|1/29/2003: "Reconstructing Afghnistan: Freedom In Crisis": Amb. Zalmay Khalilzad Testimony|
January 29, 2003
AMBASSADOR KHALILZAD: Thank you very much. It's a great pleasure and honor for me to be here and to see such a distinguished group of Americans and Afghans.
I would like to commend the United States Commission on International Religious Freedom and The George Washington University Law School for organizing this conference and to thank Felice Gaer, Chair of the Commission, Dean Michael Young of the law school, Ambassador at Large for Religious Freedom John Hanford, and my friend Ishaq Shahryar, the Ambassador of Afghanistan to the United States.
I also would like to welcome the many distinguished Afghan friends that I see who have traveled here from Afghanistan. It's good to see all of you here.
Over the past year and a half, we, and the Afghan people, have seen great changes, some great accomplishments, but continue to face great challenges. One challenge that we face today is reflected in one of the titles that I hold, Ambassador at Large for Free Iraqis.

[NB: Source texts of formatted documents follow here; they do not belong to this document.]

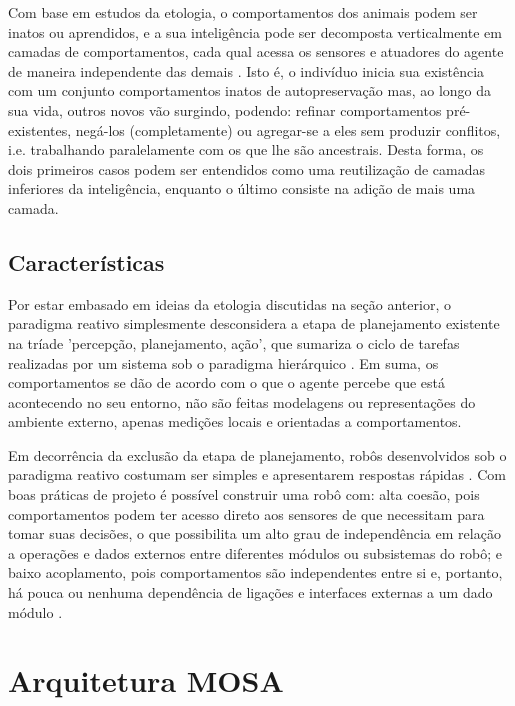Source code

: Com base em estudos da etologia, o comportamentos dos animais podem ser inatos ou aprendidos, e a sua inteligência pode ser decomposta verticalmente 
em camadas de comportamentos, cada qual acessa os sensores e atuadores do agente de maneira independente das demais \cite{murphy}.
Isto é, o indivíduo inicia sua existência com um conjunto comportamentos inatos de autopreservação mas, ao longo da sua vida, outros 
novos vão surgindo, podendo: refinar comportamentos pré-existentes, negá-los (completamente) ou agregar-se a eles sem produzir conflitos, 
i.e. trabalhando paralelamente com os que lhe são ancestrais.
Desta forma, os dois primeiros casos podem ser entendidos como uma reutilização de camadas inferiores da inteligência, enquanto o 
último consiste na adição de mais uma camada.

\subsection{Características}
Por estar embasado em ideias da etologia discutidas na seção anterior, o paradigma reativo simplesmente desconsidera a etapa de planejamento 
existente na tríade 'percepção, planejamento, ação', que sumariza o ciclo de tarefas realizadas por um sistema sob o paradigma hierárquico 
\cite{murphy,roseli}.
Em suma, os comportamentos se dão de acordo com o que o agente percebe que está acontecendo no seu entorno, não são feitas modelagens ou 
representações do ambiente externo, apenas medições locais e orientadas a comportamentos.

Em decorrência da exclusão da etapa de planejamento, robôs desenvolvidos sob o paradigma reativo costumam ser simples e apresentarem 
respostas rápidas \cite{roseli}.
Com boas práticas de projeto é possível construir uma robô com: alta coesão, pois comportamentos podem ter acesso direto aos sensores de que 
necessitam para tomar suas decisões, o que possibilita um alto grau de independência em relação a operações e dados externos entre diferentes módulos 
ou subsistemas do robô; e baixo acoplamento, pois comportamentos são independentes entre si e, portanto, há pouca ou nenhuma dependência de ligações 
e 
interfaces externas a um dado módulo \cite{murphy}.


\section{Arquitetura MOSA}

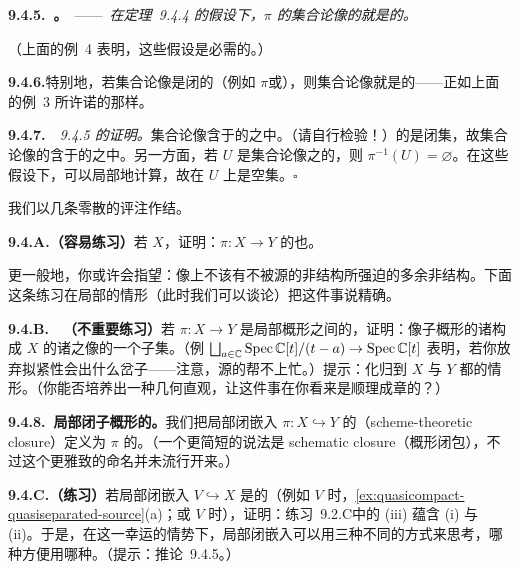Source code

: \textbf{9.4.5.\ \trhCorollary{}。}\ ——\ \emph{在定理~9.4.4 的假设下，$\pi$ 的集合论像的\trClosure{}就是\trSchemeTheoreticImage{}的\trUnderlyingSet。}

（上面的例~4 表明，这些假设是必需的。）

\textbf{9.4.6.}\quad 特别地，若集合论像是闭的（例如 $\pi$\trFinite{}或\trProjective），则集合论像就是\trSchemeTheoreticImage{}的\trUnderlyingSet——正如上面的例~3 所许诺的那样。

\textbf{9.4.7.}\ \emph{\trhCorollary{}~9.4.5 的证明。}\quad 集合论像含于\trSchemeTheoreticImage{}的\trUnderlyingSet{}之中。（请自行检验！）\trSchemeTheoreticImage{}的\trUnderlyingSet{}是闭集，故集合论像的\trClosure{}含于\trSchemeTheoreticImage{}的\trUnderlyingSet{}之中。另一方面，若 $U$ 是集合论像之\trClosure{}的\trComplement，则 $\pi^{-1}(U)=\varnothing$。在这些假设下，\trSchemeTheoreticImage{}可以局部地计算，故在 $U$ 上\trSchemeTheoreticImage{}是空集。\hfill$\square$

我们以几条零散的评注作结。

\textbf{9.4.A.（容易练习）}\quad 若 $X$\trReduced，证明：$\pi\colon X\to Y$ 的\trSchemeTheoreticImage{}也\trReduced。

更一般地，你或许会指望：像上不该有不被源的非\trReduced{}结构所强迫的多余非\trReduced{}结构。下面这条练习在局部\trNoetherian{}的情形（此时我们可以谈论\trAssociatedPoint）把这件事说精确。

\textbf{9.4.B.}\ \hard\ \textbf{（不重要练习）}\quad 若 $\pi\colon X\to Y$ 是局部\trNoetherian{}概形之间的\trQuasicompact\trMorphism，证明：像子概形的诸\trAssociatedPoint{}构成 $X$ 的诸\trAssociatedPoint{}之像的一个子集。（例 $\bigsqcup_{a\in\mathbb{C}}\Spec\mathbb{C}[t]/(t-a)\to\Spec\mathbb{C}[t]$ 表明，若你放弃拟紧性会出什么岔子——注意，源的\trReducedness{}帮不上忙。）提示：化归到 $X$ 与 $Y$ 都\trAffine{}的情形。（你能否培养出一种几何直观，让这件事在你看来是顺理成章的？）

\textbf{9.4.8.\ 局部闭子概形的\trSchemeTheoretic\trClosure。}\quad 我们把局部闭嵌入 $\pi\colon X\hookrightarrow Y$ 的\textbf{\trSchemeTheoretic\trClosure{}}（scheme-theoretic closure）定义为 $\pi$ 的\trSchemeTheoreticImage{}。（一个更简短的说法是 schematic closure（概形闭包），不过这个更雅致的命名并未流行开来。）

\textbf{9.4.C.（练习）}\quad 若局部闭嵌入 $V\hookrightarrow X$ 是\trQuasicompact{}的（例如 $V$ \trNoetherian{}时，\cref{ex:quasicompact-quasiseparated-source}(a)；或 $V$ \trReduced{}时），证明：\mbox{练习~9.2.C}中的 (iii) 蕴含 (i) 与 (ii)。于是，在这一幸运的情势下，局部闭嵌入可以用三种不同的方式来思考，哪种方便用哪种。（提示：推论~9.4.5。）

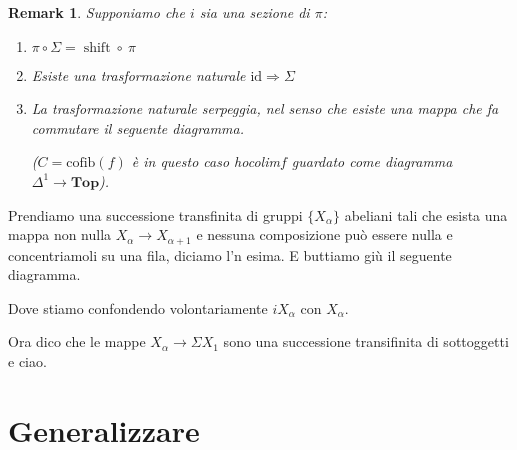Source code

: \documentclass[12pt]{amsart}
\def\cate#1{\mathbf{#1}}
\newtheorem{rem}[theo]{Remark}
\newcommand\shift{\operatorname{shift}}
\begin{document}
\begin{rem}
Supponiamo che $i$ sia una sezione di $\pi$:
\begin{enumerate}
\item $\pi \circ \Sigma = \shift  \circ  \ \pi$
\item Esiste una trasformazione naturale $\text{id} \Rightarrow \Sigma$
\item La trasformazione naturale \emph{serpeggia}, nel senso che esiste una mappa che fa commutare il seguente diagramma.
\begin{center}
\end{center}
($C=\text{cofib}(f)$ è in questo caso hocolim$f$ guardato come diagramma $\Delta^1 \to \cate{Top}$).
\end{enumerate}
\end{rem}
\newpage
Prendiamo una successione transfinita di gruppi $\{X_{\alpha}\}$ abeliani tali che esista una mappa non nulla $X_\alpha \to X_{\alpha+1}$ e nessuna composizione può essere nulla e concentriamoli su una fila, diciamo l'n esima. E buttiamo giù il seguente diagramma.
\begin{center}
\end{center}
Dove stiamo confondendo volontariamente $iX_{\alpha}$ con $X_{\alpha}$.

Ora dico che le mappe $X_{\alpha} \to \Sigma X_1$ sono una successione transifinita di sottoggetti e ciao.

\section{Generalizzare}
\end{document}
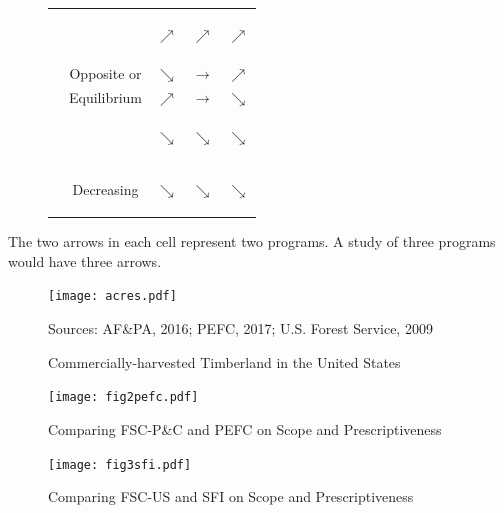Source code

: \documentclass{article}
\begin{document}
\begin{figure}[h!]
\begin{tabular}{cllll}
\multicolumn{1}{c}{} & \multicolumn{1}{l|}{}   & \multicolumn{1}{c|}{$\nearrow$}           & \multicolumn{1}{c|}{$\nearrow$}       & \multicolumn{1}{c|}{\begin{rotate}{-30}$\nearrow$\end{rotate}}          \\
\cline{3-5} 
\multicolumn{1}{c}{} & \multicolumn{1}{c|}{Opposite or }   & \multicolumn{1}{c|}{$\searrow$}           & \multicolumn{1}{c|}{$\longrightarrow$}       & \multicolumn{1}{c|}{$\nearrow$}          \\  
\multicolumn{1}{c}{} & \multicolumn{1}{c|}{Equilibrium}   & \multicolumn{1}{c|}{$\nearrow$}           & \multicolumn{1}{c|}{$\longrightarrow$}       & \multicolumn{1}{c|}{$\searrow$}          \\ \cline{3-5} 
\multicolumn{1}{c}{} & \multicolumn{1}{c|}{} & \multicolumn{1}{c|}{$\searrow$}           & \multicolumn{1}{c|}{$\searrow$}       & \multicolumn{1}{c|}{\begin{rotate}{30}$\searrow$\end{rotate}}          \\ 
\multicolumn{1}{c}{} & \multicolumn{1}{c|}{Decreasing} & \multicolumn{1}{c|}{\begin{rotate}{30}$\searrow$\end{rotate}}           & \multicolumn{1}{c|}{$\searrow$}       & \multicolumn{1}{c|}{$\searrow$}          \\ \cline{3-5} 
\end{tabular}
\end{figure}
\footnotesize *The two arrows in each cell represent two programs. A study of three programs would have three arrows. 





\begin{figure}[h!]
\centering
\caption{Commercially-harvested Timberland in the United States}
\label{acres}
\centering
\texttt{[image: acres.pdf]}
\centering
\footnotesize

Sources: AF\&PA, 2016; PEFC, 2017; U.S. Forest Service, 2009

\end{figure}

\newpage


\begin{figure}[h!]
\centering
\label{pefc}
\caption{Comparing FSC-P\&C and PEFC on Scope and Prescriptiveness}
\texttt{[image: fig2pefc.pdf]}
\end{figure}

\newpage

\begin{figure}[h!]
\centering
\label{sfi}
\caption{Comparing FSC-US and SFI on Scope and Prescriptiveness}
\texttt{[image: fig3sfi.pdf]}
\end{figure}
\end{document}
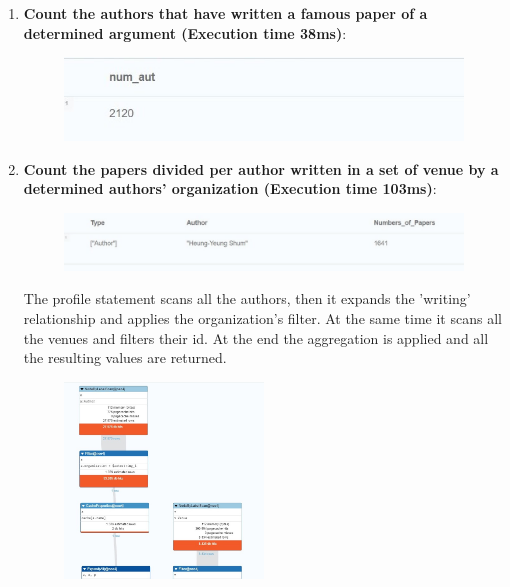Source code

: \documentclass{Configuration_Files/PoliMi3i_thesis}
\begin{document}
\begin{enumerate}
\begin{figure}[H]
    \end{figure}
    \item \textbf{Count the authors that have written a famous paper of a determined argument (Execution time 38ms)}:
    \begin{figure}[H]
    \centering
    
    \end{figure}
    \begin{figure}[H]
    \centering
    \includegraphics[width=\textwidth]{Images/queries_neo4j/query_4.jpg}
    \end{figure}
    \item \textbf{Count the papers divided per author written in a set of venue by a determined authors' organization (Execution time 103ms)}:
    
    \begin{figure}[H]
    \centering
    \includegraphics[width=\textwidth]{Images/queries_neo4j/query_5.jpg}
    \end{figure}
  The profile statement scans all the authors, then it expands the 'writing' relationship and applies the organization's filter. At the same time it scans all the venues and filters their id. At the end the aggregation is applied and all the resulting values are returned.
    \begin{figure}[H]
    \centering
    \includegraphics[width=0.5\textwidth]{Images/queries_neo4j/query_5_p1.jpg}

\end{figure}
\end{enumerate}
\end{document}
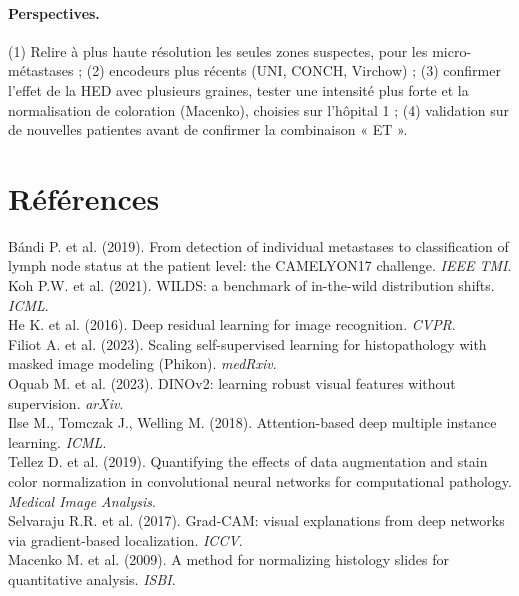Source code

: \documentclass[11pt,a4paper]{article}
\begin{document}
\paragraph{Perspectives.} (1) Relire à plus haute résolution les seules zones suspectes, pour les micro-métastases ;
(2) encodeurs plus récents (UNI, CONCH, Virchow) ; (3) confirmer l'effet de la HED avec plusieurs graines, tester une intensité plus forte et la normalisation de
coloration (Macenko), choisies sur l'hôpital 1 ; (4) validation sur de nouvelles patientes avant de confirmer la combinaison « ET ».

\section*{Références}
\small
\noindent Bándi P. et al. (2019). From detection of individual metastases to classification of lymph node status at the patient level:
the CAMELYON17 challenge. \emph{IEEE TMI}.\\
Koh P.W. et al. (2021). WILDS: a benchmark of in-the-wild distribution shifts. \emph{ICML}.\\
He K. et al. (2016). Deep residual learning for image recognition. \emph{CVPR}.\\
Filiot A. et al. (2023). Scaling self-supervised learning for histopathology with masked image modeling (Phikon). \emph{medRxiv}.\\
Oquab M. et al. (2023). DINOv2: learning robust visual features without supervision. \emph{arXiv}.\\
Ilse M., Tomczak J., Welling M. (2018). Attention-based deep multiple instance learning. \emph{ICML}.\\
Tellez D. et al. (2019). Quantifying the effects of data augmentation and stain color normalization in convolutional neural networks
for computational pathology. \emph{Medical Image Analysis}.\\
Selvaraju R.R. et al. (2017). Grad-CAM: visual explanations from deep networks via gradient-based localization. \emph{ICCV}.\\
Macenko M. et al. (2009). A method for normalizing histology slides for quantitative analysis. \emph{ISBI}.
\end{document}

Since the President asked me to take on that responsibility last month, I have heard from some that there are questions about whether the United States will forget Afghanistan if we move forward on Iraq. I can authoritatively tell you that this will not happen. Our commitment to the future of Afghanistan is unshakable. Iraq will not reduce that commitment.
As President Bush told President Karzai yesterday during a telephone conversation, and repeated it in the State of the Union last night, the United States is committed to the success of Afghanistan. In fact, I have a bit of news to report to you, that President Karzai will be visiting Washington on the 27th of February for meetings with President Bush in order to reinforce that commitment that the United States has for success in Afghanistan; for, as we have said repeatedly, Afghanistan's success is our success.
Afghanistan's failure would be, God forbid should it happen, we don't anticipate it, we will do all that we can, and we are confident that we will succeed in Afghanistan.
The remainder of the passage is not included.